9: The Windsor and Wallis Simpson Award: Following your heart can wreak havoc on your life, but it can also win you a Tony. Cultures have collided as true lovers crossed racial, ethnic, religious and class barriers in Tony-winning productions like Rent (1996), M. Butterfly (1988), The King and I (1952), My Fair Lady (1957) and No Strings (1962), Richard Rodgers' first show (and first Tony, for Best Composer) after Oscar Hammerstein's death, an interracial love story that starred Richard Kiley and Diahann Carroll, who won that year's Tony for Best Actress. In 1969, James Earl Jones and Jane Alexander braved heaps of hate mail for their onstage love scene, and were each rewarded with Tonys for that year's Best Play, The Great White Hope. Sometimes the Tonys reward both sides of the tolerance coin: Playing a Jewish widow from Brooklyn who finds a new lease on life and on love through a chance encounter with a Japanese man, Gertrude Berg won the 1949 Best Actress award for A Majority of One, but Zero Mostel received a 1965 Tony for his performance as Tevye, a Jewish father who renounces his daughter when she marries outside of the faith in Fiddler on the Roof.

0: The Miracle Worker Award: The Special Award to the National Theatre for the Deaf in 1977 wasn't just politically correct lip service, it was part of the Tonys' legacy of honoring the unique challenges that face the disabled. Other such Tony-winners include "that deaf, dumb and blind boy" in The Who's Tommy (Pete Townshend, Best Score, 1993); Sunrise at Campobello (Dore Schary, Best Author and Producer, 1958); 1979's Best Play, The Elephant Man, and that same year's Best Actress, Constance Cummings, for her performance as a stroke victim in Wings; Lily Tomlin's 1977 Special Tony for Appearing Nightly, which dazzled audiences with a paraplegic's fantasies of flight; and Mark Medoff's Best Play of 1980, Children of a Lesser God, which also won Tonys for its deaf star, Phyllis Frelich.

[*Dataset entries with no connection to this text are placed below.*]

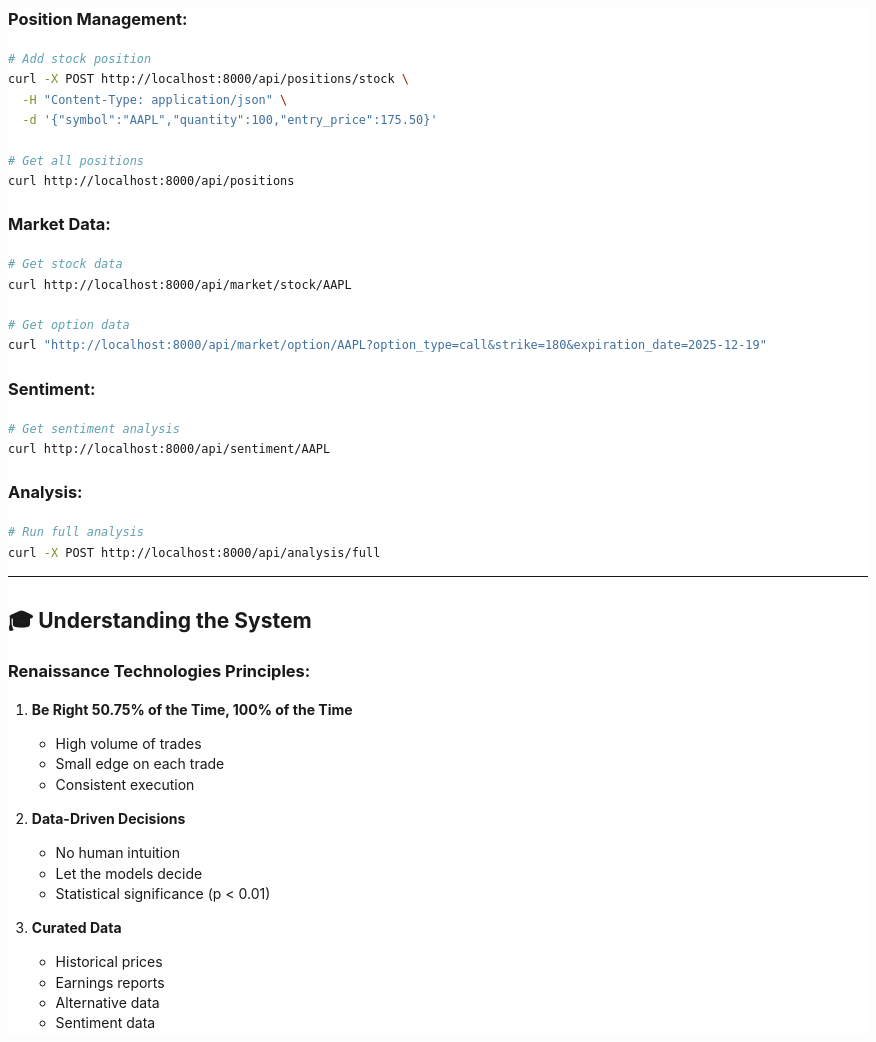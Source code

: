 ### Position Management:
```bash
# Add stock position
curl -X POST http://localhost:8000/api/positions/stock \
  -H "Content-Type: application/json" \
  -d '{"symbol":"AAPL","quantity":100,"entry_price":175.50}'

# Get all positions
curl http://localhost:8000/api/positions
```

### Market Data:
```bash
# Get stock data
curl http://localhost:8000/api/market/stock/AAPL

# Get option data
curl "http://localhost:8000/api/market/option/AAPL?option_type=call&strike=180&expiration_date=2025-12-19"
```

### Sentiment:
```bash
# Get sentiment analysis
curl http://localhost:8000/api/sentiment/AAPL
```

### Analysis:
```bash
# Run full analysis
curl -X POST http://localhost:8000/api/analysis/full
```

---

## 🎓 Understanding the System

### Renaissance Technologies Principles:

1. **Be Right 50.75% of the Time, 100% of the Time**
   - High volume of trades
   - Small edge on each trade
   - Consistent execution

2. **Data-Driven Decisions**
   - No human intuition
   - Let the models decide
   - Statistical significance (p < 0.01)

3. **Curated Data**
   - Historical prices
   - Earnings reports
   - Alternative data
   - Sentiment data
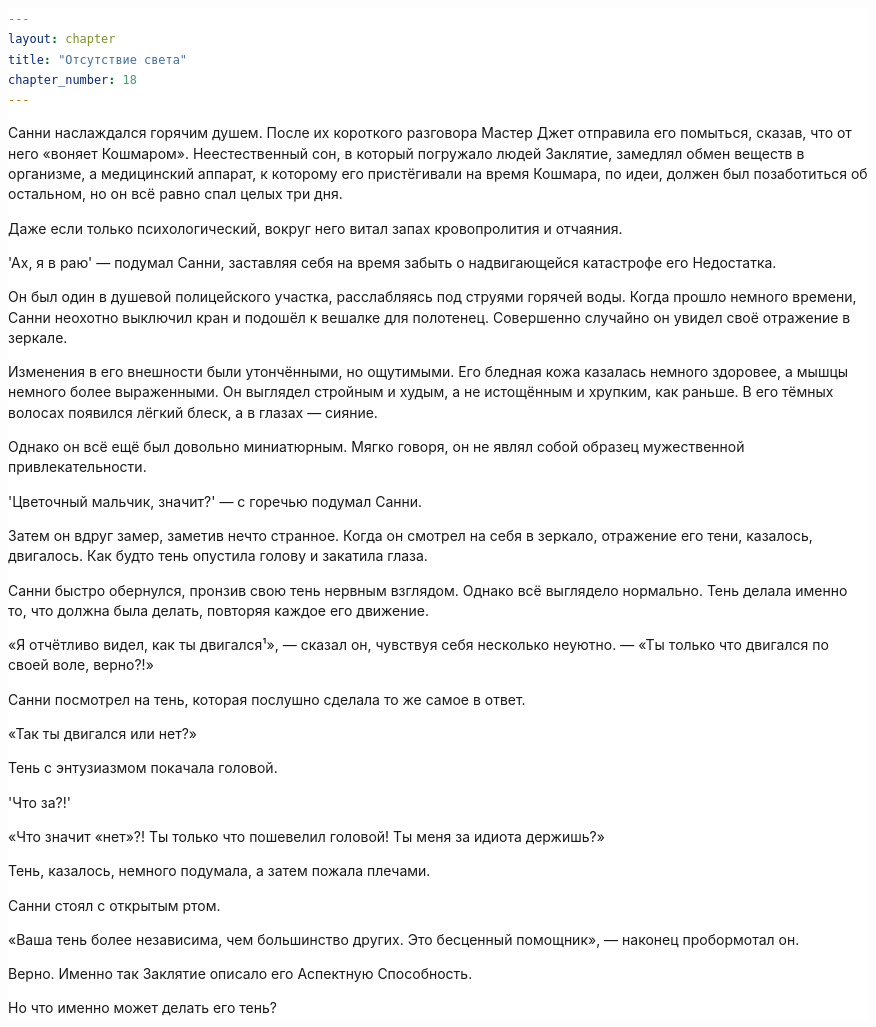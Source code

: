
 ```yaml
---
layout: chapter
title: "Отсутствие света"
chapter_number: 18
---
```


Санни наслаждался горячим душем. После их короткого разговора Мастер Джет отправила его помыться, сказав, что от него «воняет Кошмаром». Неестественный сон, в который погружало людей Заклятие, замедлял обмен веществ в организме, а медицинский аппарат, к которому его пристёгивали на время Кошмара, по идеи, должен был позаботиться об остальном, но он всё равно спал целых три дня.

Даже если только психологический, вокруг него витал запах кровопролития и отчаяния.

'Ах, я в раю' — подумал Санни, заставляя себя на время забыть о надвигающейся катастрофе его Недостатка.

Он был один в душевой полицейского участка, расслабляясь под струями горячей воды. Когда прошло немного времени, Санни неохотно выключил кран и подошёл к вешалке для полотенец. Совершенно случайно он увидел своё отражение в зеркале.

Изменения в его внешности были утончёнными, но ощутимыми. Его бледная кожа казалась немного здоровее, а мышцы немного более выраженными. Он выглядел стройным и худым, а не истощённым и хрупким, как раньше. В его тёмных волосах появился лёгкий блеск, а в глазах — сияние.

Однако он всё ещё был довольно миниатюрным. Мягко говоря, он не являл собой образец мужественной привлекательности.

'Цветочный мальчик, значит?' — с горечью подумал Санни.

Затем он вдруг замер, заметив нечто странное. Когда он смотрел на себя в зеркало, отражение его тени, казалось, двигалось. Как будто тень опустила голову и закатила глаза.

Санни быстро обернулся, пронзив свою тень нервным взглядом. Однако всё выглядело нормально. Тень делала именно то, что должна была делать, повторяя каждое его движение.

«Я отчётливо видел, как ты двигался¹», — сказал он, чувствуя себя несколько неуютно. — «Ты только что двигался по своей воле, верно?!»

Санни посмотрел на тень, которая послушно сделала то же самое в ответ.

«Так ты двигался или нет?»

Тень с энтузиазмом покачала головой.

'Что за?!'

«Что значит «нет»?! Ты только что пошевелил головой! Ты меня за идиота держишь?»

Тень, казалось, немного подумала, а затем пожала плечами.

Санни стоял с открытым ртом.

«Ваша тень более независима, чем большинство других. Это бесценный помощник», — наконец пробормотал он.

Верно. Именно так Заклятие описало его Аспектную Способность.

Но что именно может делать его тень?
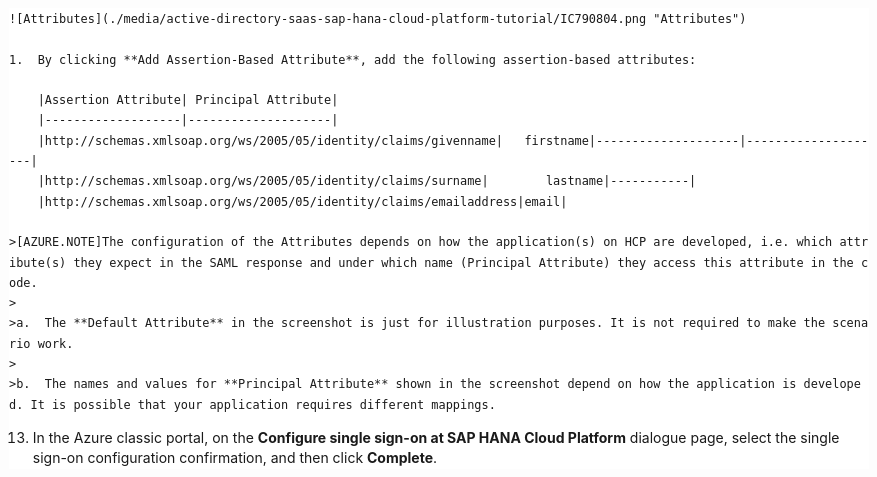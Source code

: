     ![Attributes](./media/active-directory-saas-sap-hana-cloud-platform-tutorial/IC790804.png "Attributes")

    1.  By clicking **Add Assertion-Based Attribute**, add the following assertion-based attributes:

        |Assertion Attribute| Principal Attribute|
		|-------------------|--------------------|
        |http://schemas.xmlsoap.org/ws/2005/05/identity/claims/givenname|   firstname|--------------------|--------------------|
        |http://schemas.xmlsoap.org/ws/2005/05/identity/claims/surname|        lastname|-----------|
		|http://schemas.xmlsoap.org/ws/2005/05/identity/claims/emailaddress|email|

    >[AZURE.NOTE]The configuration of the Attributes depends on how the application(s) on HCP are developed, i.e. which attribute(s) they expect in the SAML response and under which name (Principal Attribute) they access this attribute in the code.
    >  
    >a.  The **Default Attribute** in the screenshot is just for illustration purposes. It is not required to make the scenario work.  
    >
    >b.  The names and values for **Principal Attribute** shown in the screenshot depend on how the application is developed. It is possible that your application requires different mappings.

13. In the Azure classic portal, on the **Configure single sign-on at SAP HANA Cloud Platform** dialogue page, select the single sign-on configuration confirmation, and then click **Complete**.
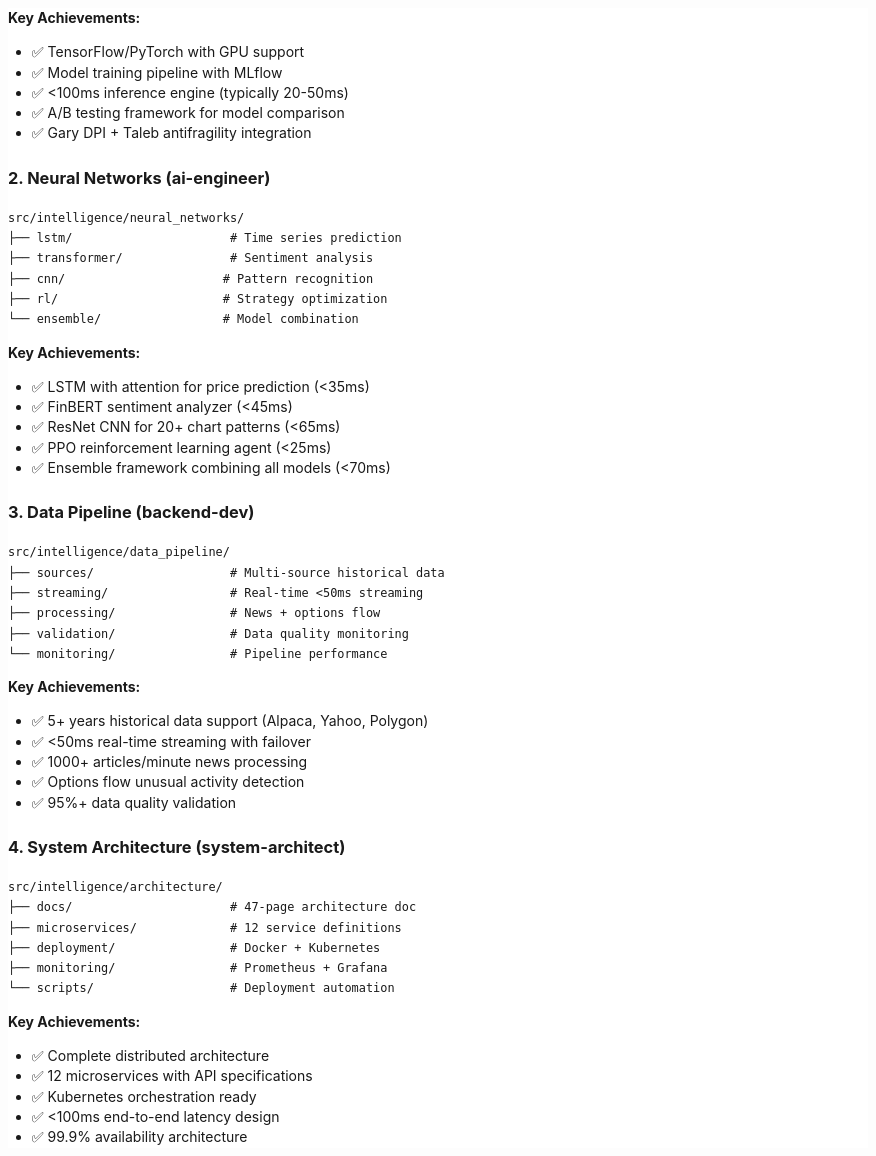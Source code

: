 **Key Achievements:**
- ✅ TensorFlow/PyTorch with GPU support
- ✅ Model training pipeline with MLflow
- ✅ <100ms inference engine (typically 20-50ms)
- ✅ A/B testing framework for model comparison
- ✅ Gary DPI + Taleb antifragility integration

### 2. **Neural Networks** (ai-engineer)
```
src/intelligence/neural_networks/
├── lstm/                      # Time series prediction
├── transformer/               # Sentiment analysis
├── cnn/                      # Pattern recognition
├── rl/                       # Strategy optimization
└── ensemble/                 # Model combination
```

**Key Achievements:**
- ✅ LSTM with attention for price prediction (<35ms)
- ✅ FinBERT sentiment analyzer (<45ms)
- ✅ ResNet CNN for 20+ chart patterns (<65ms)
- ✅ PPO reinforcement learning agent (<25ms)
- ✅ Ensemble framework combining all models (<70ms)

### 3. **Data Pipeline** (backend-dev)
```
src/intelligence/data_pipeline/
├── sources/                   # Multi-source historical data
├── streaming/                 # Real-time <50ms streaming
├── processing/                # News + options flow
├── validation/                # Data quality monitoring
└── monitoring/                # Pipeline performance
```

**Key Achievements:**
- ✅ 5+ years historical data support (Alpaca, Yahoo, Polygon)
- ✅ <50ms real-time streaming with failover
- ✅ 1000+ articles/minute news processing
- ✅ Options flow unusual activity detection
- ✅ 95%+ data quality validation

### 4. **System Architecture** (system-architect)
```
src/intelligence/architecture/
├── docs/                      # 47-page architecture doc
├── microservices/             # 12 service definitions
├── deployment/                # Docker + Kubernetes
├── monitoring/                # Prometheus + Grafana
└── scripts/                   # Deployment automation
```

**Key Achievements:**
- ✅ Complete distributed architecture
- ✅ 12 microservices with API specifications
- ✅ Kubernetes orchestration ready
- ✅ <100ms end-to-end latency design
- ✅ 99.9% availability architecture
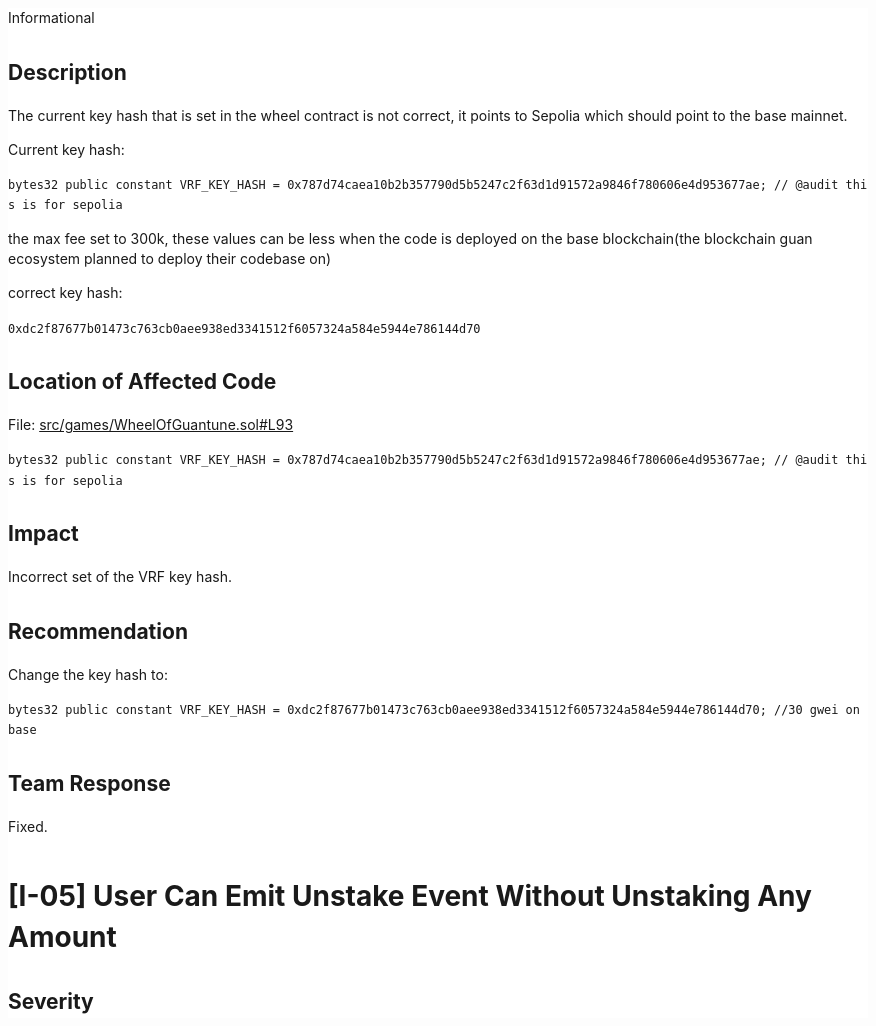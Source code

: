 Informational

## Description

The current key hash that is set in the wheel contract is not correct, it points to Sepolia which should point to the base mainnet.

Current key hash:

```solidity
bytes32 public constant VRF_KEY_HASH = 0x787d74caea10b2b357790d5b5247c2f63d1d91572a9846f780606e4d953677ae; // @audit this is for sepolia
```

the max fee set to 300k, these values can be less when the code is deployed on the base blockchain(the blockchain guan ecosystem planned to deploy their codebase on)

correct key hash:

```
0xdc2f87677b01473c763cb0aee938ed3341512f6057324a584e5944e786144d70
```

## Location of Affected Code

File: [src/games/WheelOfGuantune.sol#L93](https://github.com/GuancialeAI/guan-staking-contracts/blob/0762999070df6a738b8d0e22f09e5c776437672c/src/games/WheelOfGuantune.sol#L93)

```solidity
bytes32 public constant VRF_KEY_HASH = 0x787d74caea10b2b357790d5b5247c2f63d1d91572a9846f780606e4d953677ae; // @audit this is for sepolia
```

## Impact

Incorrect set of the VRF key hash.

## Recommendation

Change the key hash to:

```solidity
bytes32 public constant VRF_KEY_HASH = 0xdc2f87677b01473c763cb0aee938ed3341512f6057324a584e5944e786144d70; //30 gwei on base
```

## Team Response

Fixed.

# [I-05] User Can Emit Unstake Event Without Unstaking Any Amount

## Severity
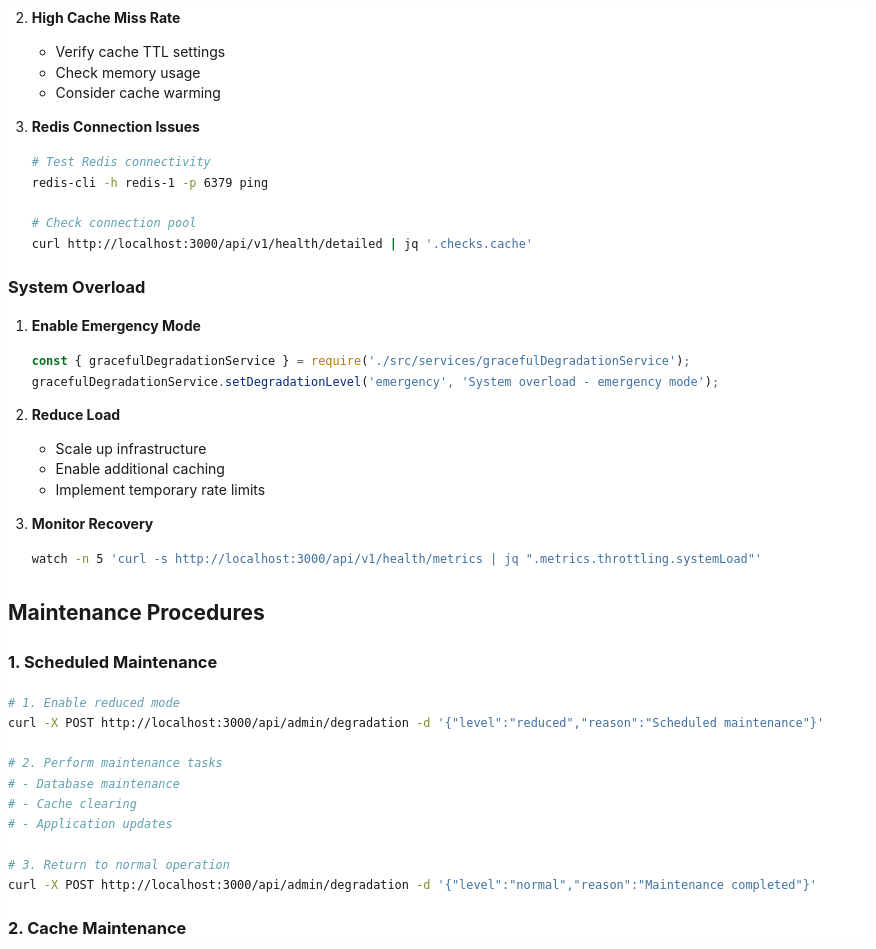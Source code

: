 2. **High Cache Miss Rate**
   - Verify cache TTL settings
   - Check memory usage
   - Consider cache warming

3. **Redis Connection Issues**
   ```bash
   # Test Redis connectivity
   redis-cli -h redis-1 -p 6379 ping
   
   # Check connection pool
   curl http://localhost:3000/api/v1/health/detailed | jq '.checks.cache'
   ```

### System Overload

1. **Enable Emergency Mode**
   ```javascript
   const { gracefulDegradationService } = require('./src/services/gracefulDegradationService');
   gracefulDegradationService.setDegradationLevel('emergency', 'System overload - emergency mode');
   ```

2. **Reduce Load**
   - Scale up infrastructure
   - Enable additional caching
   - Implement temporary rate limits

3. **Monitor Recovery**
   ```bash
   watch -n 5 'curl -s http://localhost:3000/api/v1/health/metrics | jq ".metrics.throttling.systemLoad"'
   ```

## Maintenance Procedures

### 1. Scheduled Maintenance

```bash
# 1. Enable reduced mode
curl -X POST http://localhost:3000/api/admin/degradation -d '{"level":"reduced","reason":"Scheduled maintenance"}'

# 2. Perform maintenance tasks
# - Database maintenance
# - Cache clearing
# - Application updates

# 3. Return to normal operation
curl -X POST http://localhost:3000/api/admin/degradation -d '{"level":"normal","reason":"Maintenance completed"}'
```

### 2. Cache Maintenance
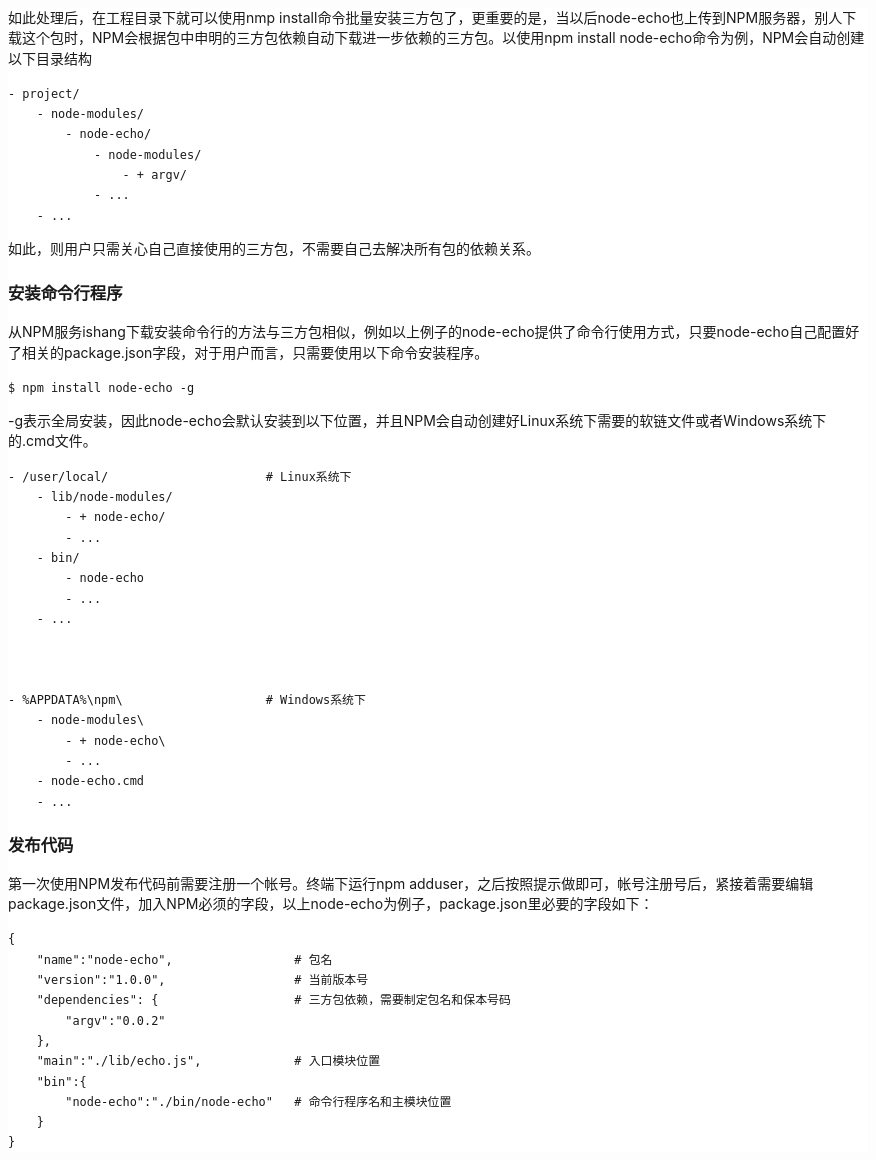 如此处理后，在工程目录下就可以使用nmp install命令批量安装三方包了，更重要的是，当以后node-echo也上传到NPM服务器，别人下载这个包时，NPM会根据包中申明的三方包依赖自动下载进一步依赖的三方包。以使用npm install node-echo命令为例，NPM会自动创建以下目录结构

	- project/
		- node-modules/
			- node-echo/
				- node-modules/
					- + argv/
				- ...
		- ...

如此，则用户只需关心自己直接使用的三方包，不需要自己去解决所有包的依赖关系。


### 安装命令行程序 ###

从NPM服务ishang下载安装命令行的方法与三方包相似，例如以上例子的node-echo提供了命令行使用方式，只要node-echo自己配置好了相关的package.json字段，对于用户而言，只需要使用以下命令安装程序。

	$ npm install node-echo -g

-g表示全局安装，因此node-echo会默认安装到以下位置，并且NPM会自动创建好Linux系统下需要的软链文件或者Windows系统下的.cmd文件。

	- /user/local/						# Linux系统下
		- lib/node-modules/
			- + node-echo/
			- ...
		- bin/
			- node-echo
			- ...
		- ...



	- %APPDATA%\npm\					# Windows系统下
		- node-modules\
			- + node-echo\
			- ...
		- node-echo.cmd
		- ...


### 发布代码 ###


第一次使用NPM发布代码前需要注册一个帐号。终端下运行npm adduser，之后按照提示做即可，帐号注册号后，紧接着需要编辑package.json文件，加入NPM必须的字段，以上node-echo为例子，package.json里必要的字段如下：

	{
		"name":"node-echo",					# 包名
		"version":"1.0.0",					# 当前版本号
		"dependencies": {					# 三方包依赖，需要制定包名和保本号码
			"argv":"0.0.2"
		},
		"main":"./lib/echo.js",				# 入口模块位置
		"bin":{
			"node-echo":"./bin/node-echo"	# 命令行程序名和主模块位置
		}
	}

Tom Conti won the 1979 Best Actor award for Whose Life Is It, Anyway?, and when Mary Tyler Moore replaced him the next year, she was awarded a Special Tony. Of course, the namesake of this particularly diversity struck Tony lightning six times in 1960, including Best Play (The Miracle Worker) and -- for her unforgettable performance as the teacher who taught Helen Keller how to communicate -- Anne Bancroft, Best Actress.